- **Task prompt**
Print the data below exactly, but only the lines from the one containing "over a period of 2 days." down to the one containing "therefore we consider this test a pass.", inclusive.

- **Task material**
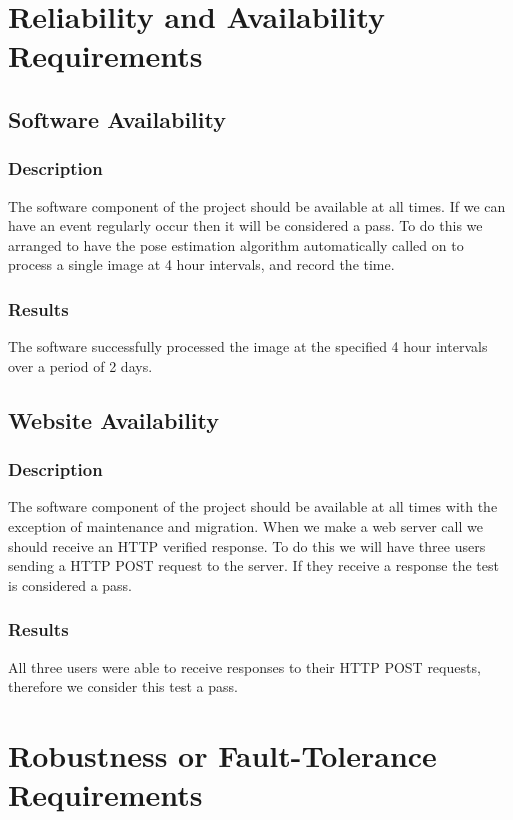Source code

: \documentclass{scrreprt}
\begin{document}
\section{Reliability and Availability Requirements}
\subsection{Software Availability}
\subsubsection{Description}

The software component of the project should be available at all times. If we
can have an event regularly occur then it will be considered a pass. To do this
we arranged to have the pose estimation algorithm automatically called on to
process a single image at 4 hour intervals, and record the time.

\subsubsection{Results}

The software successfully processed the image at the specified 4 hour intervals
over a period of 2 days.

\subsection{Website Availability}
\subsubsection{Description}

The software component of the project should be available at all times with the
exception of maintenance and migration. When we make a web server call we should
receive an HTTP verified response. To do this we will have three users sending
a HTTP POST request to the server. If they receive a response the test is
considered a pass.

\subsubsection{Results}

All three users were able to receive responses to their HTTP POST requests,
therefore we consider this test a pass.

\section{Robustness or Fault-Tolerance Requirements}
\end{document}
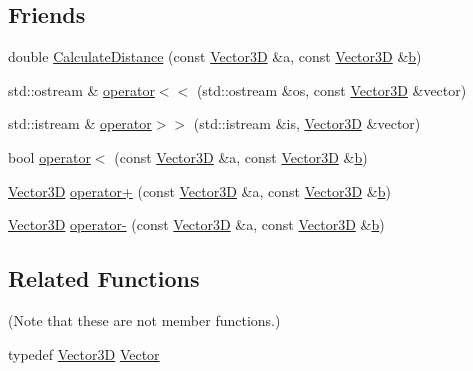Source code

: \subsection*{Friends}
\begin{DoxyCompactItemize}
\item 
double \hyperlink{classns3_1_1Vector3D_a0d454b609d1dd69a7d1104056b88f1f3}{Calculate\+Distance} (const \hyperlink{classns3_1_1Vector3D}{Vector3D} \&a, const \hyperlink{classns3_1_1Vector3D}{Vector3D} \&\hyperlink{lte__pathloss_8m_a21ad0bd836b90d08f4cf640b4c298e7c}{b})
\item 
std\+::ostream \& \hyperlink{classns3_1_1Vector3D_a40a724f1e5055492d9671a3c7837559f}{operator$<$$<$} (std\+::ostream \&os, const \hyperlink{classns3_1_1Vector3D}{Vector3D} \&vector)
\item 
std\+::istream \& \hyperlink{classns3_1_1Vector3D_a6603a58c4077919a177fa90b2d3ee2a3}{operator$>$$>$} (std\+::istream \&is, \hyperlink{classns3_1_1Vector3D}{Vector3D} \&vector)
\item 
bool \hyperlink{classns3_1_1Vector3D_af2899258858cfcb9f9044dd71e46c5f4}{operator$<$} (const \hyperlink{classns3_1_1Vector3D}{Vector3D} \&a, const \hyperlink{classns3_1_1Vector3D}{Vector3D} \&\hyperlink{lte__pathloss_8m_a21ad0bd836b90d08f4cf640b4c298e7c}{b})
\item 
\hyperlink{classns3_1_1Vector3D}{Vector3D} \hyperlink{classns3_1_1Vector3D_a39bfe21a2d1ab6984ded35b5355b202e}{operator+} (const \hyperlink{classns3_1_1Vector3D}{Vector3D} \&a, const \hyperlink{classns3_1_1Vector3D}{Vector3D} \&\hyperlink{lte__pathloss_8m_a21ad0bd836b90d08f4cf640b4c298e7c}{b})
\item 
\hyperlink{classns3_1_1Vector3D}{Vector3D} \hyperlink{classns3_1_1Vector3D_a7ee82807781e470db564c4db6e9de245}{operator-\/} (const \hyperlink{classns3_1_1Vector3D}{Vector3D} \&a, const \hyperlink{classns3_1_1Vector3D}{Vector3D} \&\hyperlink{lte__pathloss_8m_a21ad0bd836b90d08f4cf640b4c298e7c}{b})
\end{DoxyCompactItemize}
\subsection*{Related Functions}
(Note that these are not member functions.) \begin{DoxyCompactItemize}
\item 
typedef \hyperlink{classns3_1_1Vector3D}{Vector3D} \hyperlink{classns3_1_1Vector3D_a7e59b47bc94c9cb1dadff68c1d0112d8}{Vector}
\end{DoxyCompactItemize}


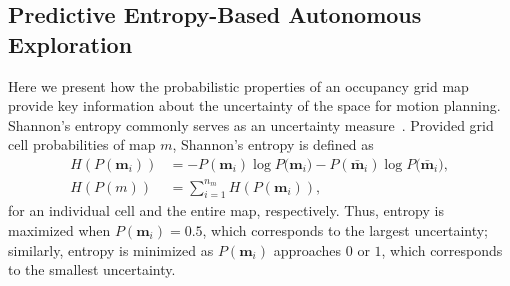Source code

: \documentclass[smallextended]{svjour3}       %
\begin{document}
\subsection{Predictive Entropy-Based Autonomous Exploration}

Here we present how the probabilistic properties of an occupancy grid map provide key information about the uncertainty of the space for motion planning. Shannon's entropy commonly serves as an uncertainty measure~\cite{StaGriBur05}. Provided grid cell probabilities of map $m$, Shannon's entropy is defined as
\begin{align}
\label{eqn:ShannonsEntropyCell}
H(P(\mathbf{m}_i))&=-P(\mathbf{m}_i)\log{P(\mathbf{m}_i})-P(\bar{\mathbf{m}}_i)\log{P(\bar{\mathbf{m}}_i}),
\\
\label{eqn:ShannonsEntropyMap}
H(P(m))&=\sum_{i=1}^{n_m}H(P(\mathbf{m}_i)),
\end{align}
for an individual cell and the entire map, respectively.
Thus, entropy is maximized when $P(\mathbf{m}_i)=0.5$, which corresponds to the largest uncertainty; similarly, entropy is minimized as $P(\mathbf{m}_i)$ approaches $0$ or $1$, which corresponds to the smallest uncertainty. %
\end{document}
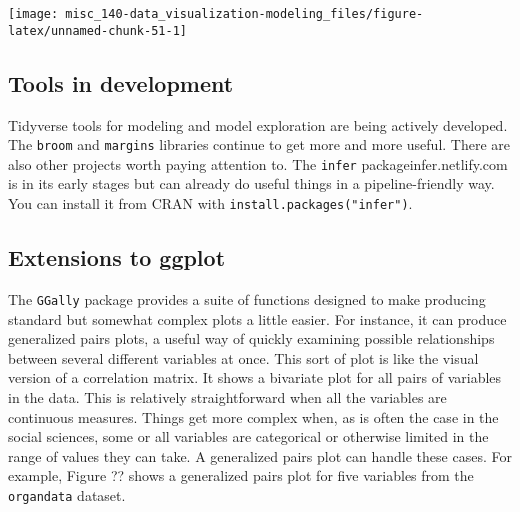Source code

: \documentclass[]{book}
\begin{document}
\begin{center}\texttt{[image: misc\_140-data\_visualization-modeling\_files/figure-latex/unnamed-chunk-51-1]} \end{center}

\hypertarget{tools-in-development}{%
\subsection{Tools in development}\label{tools-in-development}}

Tidyverse tools for modeling and model exploration are being actively developed. The \texttt{broom} and \texttt{margins} libraries continue to get more and more useful. There are also other projects worth paying attention to. The \texttt{infer} packageinfer.netlify.com is in its early stages but can already do useful things in a pipeline-friendly way. You can install it from CRAN with \texttt{install.packages("infer")}.

\hypertarget{extensions-to-ggplot}{%
\subsection{Extensions to ggplot}\label{extensions-to-ggplot}}

The \texttt{GGally} package provides a suite of functions designed to make producing standard but somewhat complex plots a little easier. For instance, it can produce generalized pairs plots, a useful way of quickly examining possible relationships between several different variables at once. This sort of plot is like the visual version of a correlation matrix. It shows a bivariate plot for all pairs of variables in the data. This is relatively straightforward when all the variables are continuous measures. Things get more complex when, as is often the case in the social sciences, some or all variables are categorical or otherwise limited in the range of values they can take. A generalized pairs plot can handle these cases. For example, Figure ?? shows a generalized pairs plot for five variables from the \texttt{organdata} dataset.
\end{document}
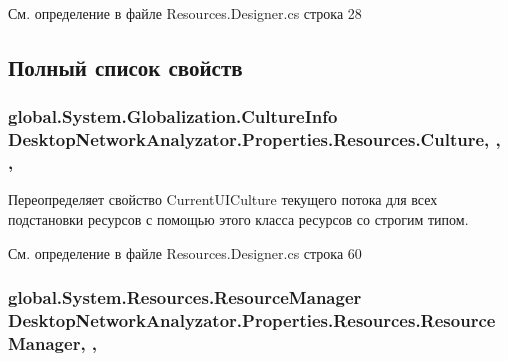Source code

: См. определение в файле Resources.\+Designer.\+cs строка 28



\subsection{Полный список свойств}
\subsubsection[{\texorpdfstring{Culture}{Culture}}]{\setlength{\rightskip}{0pt plus 5cm}global.\+System.\+Globalization.\+Culture\+Info Desktop\+Network\+Analyzator.\+Properties.\+Resources.\+Culture\hspace{0.3cm}{\ttfamily [static]}, {\ttfamily [get]}, {\ttfamily [set]}, {\ttfamily [package]}}\hypertarget{class_desktop_network_analyzator_1_1_properties_1_1_resources_a0ffd2cedfddbff03a1e4d2d7b7cb42bd}{}\label{class_desktop_network_analyzator_1_1_properties_1_1_resources_a0ffd2cedfddbff03a1e4d2d7b7cb42bd}


Переопределяет свойство Current\+U\+I\+Culture текущего потока для всех подстановки ресурсов с помощью этого класса ресурсов со строгим типом. 



См. определение в файле Resources.\+Designer.\+cs строка 60

\subsubsection[{\texorpdfstring{Resource\+Manager}{ResourceManager}}]{\setlength{\rightskip}{0pt plus 5cm}global.\+System.\+Resources.\+Resource\+Manager Desktop\+Network\+Analyzator.\+Properties.\+Resources.\+Resource\+Manager\hspace{0.3cm}{\ttfamily [static]}, {\ttfamily [get]}, {\ttfamily [package]}}\hypertarget{class_desktop_network_analyzator_1_1_properties_1_1_resources_ae5276cdc8e040a7502e987df90a0461f}{}\label{class_desktop_network_analyzator_1_1_properties_1_1_resources_ae5276cdc8e040a7502e987df90a0461f}


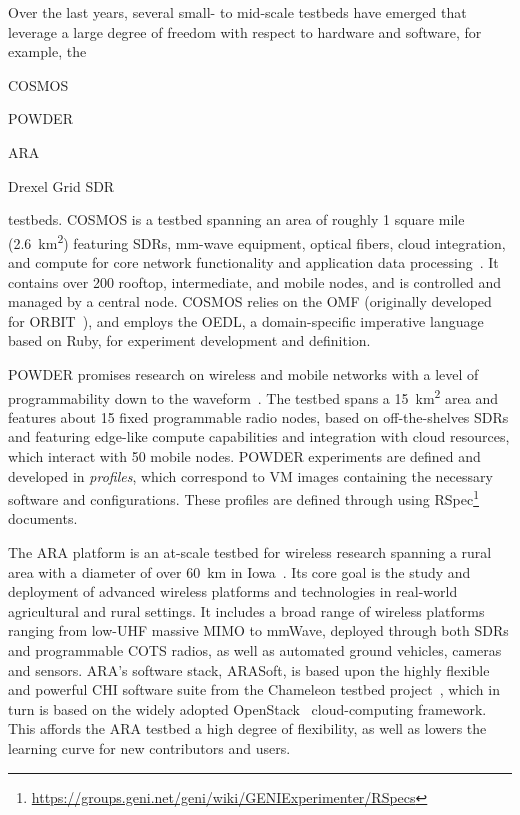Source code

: Over the last years, several small- to mid-scale testbeds have emerged that leverage a large degree of freedom with respect to hardware and software, for example, the
\begin{enumerate*}[itemjoin={{, }}, itemjoin*={{, and }}]
    \item \gls{COSMOS}
    \item \gls{POWDER}
    \item \gls{ARA}
    \item Drexel Grid \gls{SDR}
\end{enumerate*} testbeds.
\gls{COSMOS} is a testbed spanning an area of roughly \num{1} square mile (\SI{2.6}{\kilo\meter\squared}) featuring \glspl{SDR}, \si{\milli\meter}-wave equipment, optical fibers, cloud integration, and compute for core network functionality and application data processing~\cite{Cosmos1,cosmos2}.
It contains over \num{200} rooftop, intermediate, and mobile nodes, and is controlled and managed by a central node.
\gls{COSMOS} relies on the \gls{OMF} (originally developed for ORBIT~\cite{orbit}), and employs the \gls{OEDL}, a domain-specific imperative language based on Ruby, for experiment development and definition.

\gls{POWDER} promises research on wireless and mobile networks with a level of programmability down to the waveform~\cite{powder}.
The testbed spans a \SI{15}{\kilo\meter\squared} area and features about \num{15} fixed programmable radio nodes, based on off-the-shelves \glspl{SDR} and featuring edge-like compute capabilities and integration with cloud resources, which interact with \num{50} mobile nodes.
\gls{POWDER} experiments are defined and developed in \emph{profiles}, which correspond to \gls{VM} images containing the necessary software and configurations.
These profiles are defined through using \gls{RSpec}\footnote{\url{https://groups.geni.net/geni/wiki/GENIExperimenter/RSpecs}} documents.

The \gls{ARA} platform is an at-scale testbed for wireless research spanning a rural area with a diameter of over \SI{60}{\kilo\meter} in Iowa~\cite{zhang2022ara}.
Its core goal is the study and deployment of advanced wireless platforms and technologies in real-world agricultural and rural settings.
It includes a broad range of wireless platforms ranging from low-\gls{UHF} massive \gls{MIMO} to \unit{\milli\meter}Wave, deployed through both \glspl{SDR} and programmable \gls{COTS} radios, as well as automated ground vehicles, cameras and sensors.
\gls{ARA}'s software stack, ARASoft, is based upon the highly flexible and powerful \gls{CHI} software suite from the Chameleon testbed project~\cite{keahey2020lessons}, which in turn is based on the widely adopted OpenStack~\cite{openstack} cloud-computing framework.
This affords the \gls{ARA} testbed a high degree of flexibility, as well as lowers the learning curve for new contributors and users.

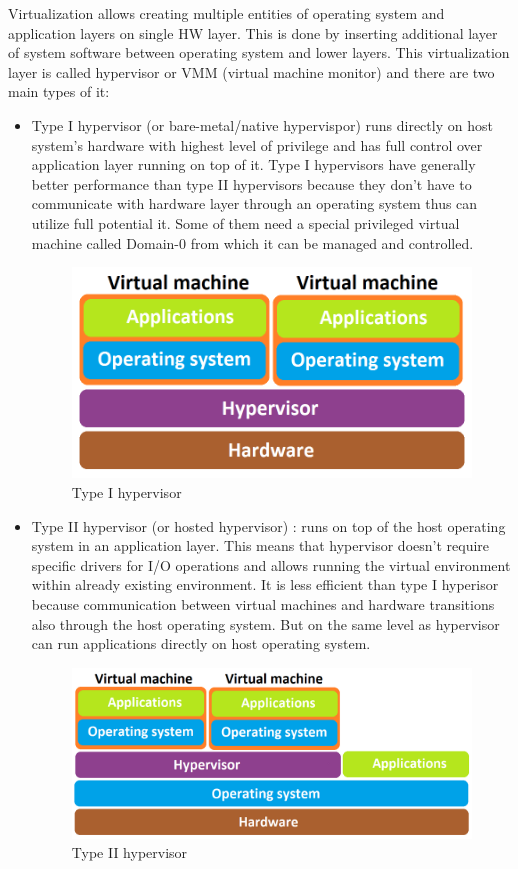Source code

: Virtualization allows creating multiple entities of operating system and application layers on single HW layer. This is done by inserting additional layer of system software between operating system and lower layers. This virtualization layer is called hypervisor or VMM (virtual machine monitor) and there are two main types of it:
\begin{itemize}
\item Type I hypervisor (or bare-metal/native hypervispor) \label{type_i_hyp} runs directly on host system's hardware with highest level of privilege and has full control over application layer running on top of it. Type I hypervisors have generally better performance than type II hypervisors because they don't have to communicate with hardware layer through an operating system thus can utilize full potential it. Some of them need a special privileged virtual machine called Domain-0 from which it can be managed and controlled.

\begin{figure}[H]
\centering
\includegraphics[scale=0.4]{hyp-type-I.png}
\caption{Type I hypervisor}
\end{figure}

\item Type II hypervisor (or hosted hypervisor) \label{type_ii_hyp}: runs on top of the host operating system in an application layer. This means that hypervisor doesn't require specific drivers for I/O operations and allows running the virtual environment within already existing environment. It is less efficient than type I hyperisor because communication between virtual machines and hardware transitions also through the host operating system. But on the same level as hypervisor can run applications directly on host operating system.

\begin{figure}[H]
\centering
\includegraphics[scale=0.4]{hyp-type-II.png}
\caption{Type II hypervisor}
\end{figure}


\end{itemize}
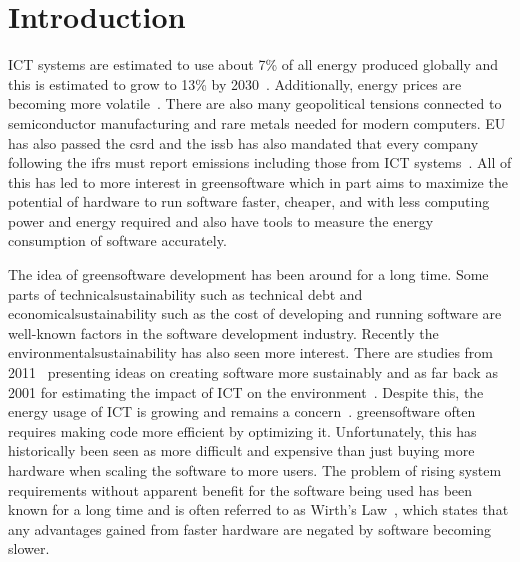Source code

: \chapter{Introduction} \label{Introduction}
ICT systems are estimated to use about 7\% of all energy produced globally and this is estimated to grow to 13\% by 2030~\cite{europaPressCorner}. Additionally, energy prices are becoming more volatile~\cite{ieaGlobalEnergy}. There are also many geopolitical tensions connected to semiconductor manufacturing and rare metals needed for modern computers. EU has also passed the \gls{csrd} and the \gls{issb} has also mandated that every company following the \gls{ifrs} must report emissions including those from ICT systems~\cite{ifrsIFRSISSB}. All of this has led to more interest in \gls{greensoftware} which in part aims to maximize the potential of hardware to run software faster, cheaper, and with less computing power and energy required and also have tools to measure the energy consumption of software accurately.

The idea of \gls{greensoftware} development has been around for a long time. Some parts of \gls{technicalsustainability} such as technical debt and \gls{economicalsustainability} such as the cost of developing and running software are well-known factors in the software development industry. Recently the \gls{environmentalsustainability} has also seen more interest. There are studies from 2011~\cite{greensoft} presenting ideas on creating software more sustainably and as far back as 2001 for estimating the impact of ICT on the environment~\cite{ictimpact}. Despite this, the energy usage of ICT is growing and remains a concern~\cite{theimpactofinformationtechnology}. \Gls{greensoftware} often requires making code more efficient by optimizing it. Unfortunately, this has historically been seen as more difficult and expensive than just buying more hardware when scaling the software to more users. The problem of rising system requirements without apparent benefit for the software being used has been known for a long time and is often referred to as Wirth's Law~\cite{wirth}, which states that any advantages gained from faster hardware are negated by software becoming slower.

- **Reply**
over a period of 2 days.

\subsection{Website Availability}
\subsubsection{Description}

The software component of the project should be available at all times with the
exception of maintenance and migration. When we make a web server call we should
receive an HTTP verified response. To do this we will have three users sending
a HTTP POST request to the server. If they receive a response the test is
considered a pass.

\subsubsection{Results}

All three users were able to receive responses to their HTTP POST requests,
therefore we consider this test a pass.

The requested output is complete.